*** Excerpted records

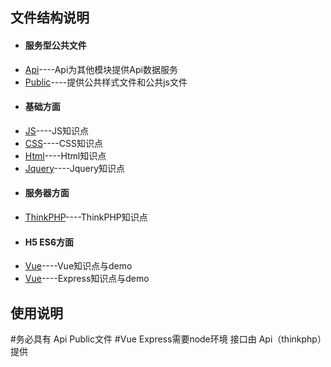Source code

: <h2>文件结构说明</h2>
<ul>
<li><h4>服务型公共文件</h4></li>
<li><a href="Api/">Api</a>----Api为其他模块提供Api数据服务</li>
<li><a href="Public/">Public</a>----提供公共样式文件和公共js文件</li>
</ul>

<ul>
<li><h4>基础方面</h4></li>
<li><a href="JS/">JS</a>----JS知识点</li>
<li><a href="CSS/">CSS</a>----CSS知识点</li>
<li><a href="Html/">Html</a>----Html知识点</li>
<li><a href="Jquery/">Jquery</a>----Jquery知识点</li>

</ul>

<ul>
<li><h4>服务器方面</h4></li>
<li><a href="ThinkPHP/">ThinkPHP</a>----ThinkPHP知识点</li>
</ul>

<ul>
<li><h4>H5 ES6方面</h4></li>
<li><a href="Vue/">Vue</a>----Vue知识点与demo</li>
<li><a href="Express/">Vue</a>----Express知识点与demo</li>
</ul>
<h2>使用说明</h2>
#务必具有  Api  Public文件
#Vue Express需要node环境  接口由 Api（thinkphp）提供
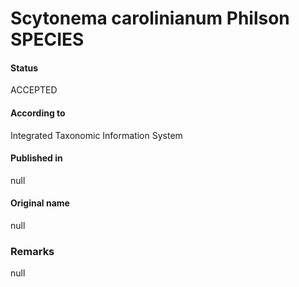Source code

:Scytonema carolinianum Philson SPECIES
=======

#### Status
ACCEPTED

#### According to
Integrated Taxonomic Information System

#### Published in
null

#### Original name
null

### Remarks
null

******

__Assignment__:
Find every line of the records holding "href". Answer with the count alone.

__Answer for the task__:
9